Helis v. Business Capital Corp.
Louisiana Court of Appeal · Decided March 9, 1982 · Ciaccio, Garrison, Williams
411 So. 2d 640; 1982 La. App. LEXIS 7014 (Southern Reporter, Second Series)

Helis v. Business Capital Corp.

Opinion of the Court

GARRISON, Judge.

This is an appeal from a summary judgment of the district court, dismissing the plaintiffs’ action for damages for embarrassment and humiliation, resulting from the seizure of their property by defendants. From that judgment, which we affirm, plaintiffs appeal.

On appeal, plaintiffs argue that the summary judgment was improperly granted because of the existence of two questions of material fact, to wit:

1. The property was seized in derogation of a permanent injunction.
2. Executory process was unavailable because there existed a variance between the terms of the note — “10% per annum from maturity” — and the terms of the mortgage — “10% per an-num from date.”

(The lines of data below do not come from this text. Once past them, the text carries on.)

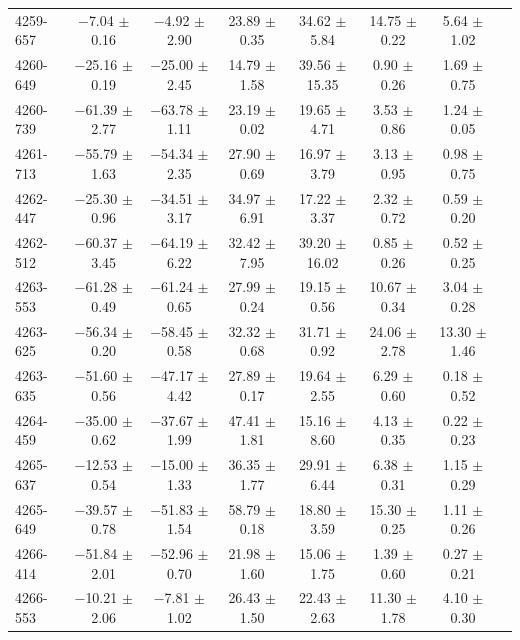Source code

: \documentclass[a4paper,fleqn,usenatbib]{mnras}     %
\begin{document}
\begin{longtable}{l c c c c c c c }
4259-657   &    $-$7.04 $\pm$ 0.16   &    $-$4.92 $\pm$ 2.90   &    23.89 $\pm$ 0.35   &  34.62 $\pm$ 5.84   &  14.75 $\pm$ 0.22   &   5.64 $\pm$ 1.02  \\
4260-649   &   $-$25.16 $\pm$ 0.19   &   $-$25.00 $\pm$ 2.45   &    14.79 $\pm$ 1.58   &  39.56 $\pm$15.35   &   0.90 $\pm$ 0.26   &   1.69 $\pm$ 0.75  \\
4260-739   &   $-$61.39 $\pm$ 2.77   &   $-$63.78 $\pm$ 1.11   &    23.19 $\pm$ 0.02   &  19.65 $\pm$ 4.71   &   3.53 $\pm$ 0.86   &   1.24 $\pm$ 0.05  \\
4261-713   &   $-$55.79 $\pm$ 1.63   &   $-$54.34 $\pm$ 2.35   &    27.90 $\pm$ 0.69   &  16.97 $\pm$ 3.79   &   3.13 $\pm$ 0.95   &   0.98 $\pm$ 0.75  \\
4262-447   &   $-$25.30 $\pm$ 0.96   &   $-$34.51 $\pm$ 3.17   &    34.97 $\pm$ 6.91   &  17.22 $\pm$ 3.37   &   2.32 $\pm$ 0.72   &   0.59 $\pm$ 0.20  \\
4262-512   &   $-$60.37 $\pm$ 3.45   &   $-$64.19 $\pm$ 6.22   &    32.42 $\pm$ 7.95   &  39.20 $\pm$16.02   &   0.85 $\pm$ 0.26   &   0.52 $\pm$ 0.25  \\
4263-553   &   $-$61.28 $\pm$ 0.49   &   $-$61.24 $\pm$ 0.65   &    27.99 $\pm$ 0.24   &  19.15 $\pm$ 0.56   &  10.67 $\pm$ 0.34   &   3.04 $\pm$ 0.28  \\
4263-625   &   $-$56.34 $\pm$ 0.20   &   $-$58.45 $\pm$ 0.58   &    32.32 $\pm$ 0.68   &  31.71 $\pm$ 0.92   &  24.06 $\pm$ 2.78   &  13.30 $\pm$ 1.46  \\
4263-635   &   $-$51.60 $\pm$ 0.56   &   $-$47.17 $\pm$ 4.42   &    27.89 $\pm$ 0.17   &  19.64 $\pm$ 2.55   &   6.29 $\pm$ 0.60   &   0.18 $\pm$ 0.52  \\
4264-459   &   $-$35.00 $\pm$ 0.62   &   $-$37.67 $\pm$ 1.99   &    47.41 $\pm$ 1.81   &  15.16 $\pm$ 8.60   &   4.13 $\pm$ 0.35   &   0.22 $\pm$ 0.23  \\
4265-637   &   $-$12.53 $\pm$ 0.54   &   $-$15.00 $\pm$ 1.33   &    36.35 $\pm$ 1.77   &  29.91 $\pm$ 6.44   &   6.38 $\pm$ 0.31   &   1.15 $\pm$ 0.29  \\
4265-649   &   $-$39.57 $\pm$ 0.78   &   $-$51.83 $\pm$ 1.54   &    58.79 $\pm$ 0.18   &  18.80 $\pm$ 3.59   &  15.30 $\pm$ 0.25   &   1.11 $\pm$ 0.26  \\
4266-414   &   $-$51.84 $\pm$ 2.01   &   $-$52.96 $\pm$ 0.70   &    21.98 $\pm$ 1.60   &  15.06 $\pm$ 1.75   &   1.39 $\pm$ 0.60   &   0.27 $\pm$ 0.21  \\
4266-553   &   $-$10.21 $\pm$ 2.06   &    $-$7.81 $\pm$ 1.02   &    26.43 $\pm$ 1.50   &  22.43 $\pm$ 2.63   &  11.30 $\pm$ 1.78   &   4.10 $\pm$ 0.30  \\

\end{longtable}
\end{document}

In response thereto, defendants argued that it was not a permanent injunction, but rather a temporary restraining order, and that the T.R.O. restrained only the sale of the property. This is a correct recitation of the evidence contained in the record. The sale was stopped and plaintiffs made full payment of the debt, thus stopping the seizure process. It is apparent from the record that plaintiffs did in fact owe the debt and had missed payments prior to the commencement of the executory proceedings.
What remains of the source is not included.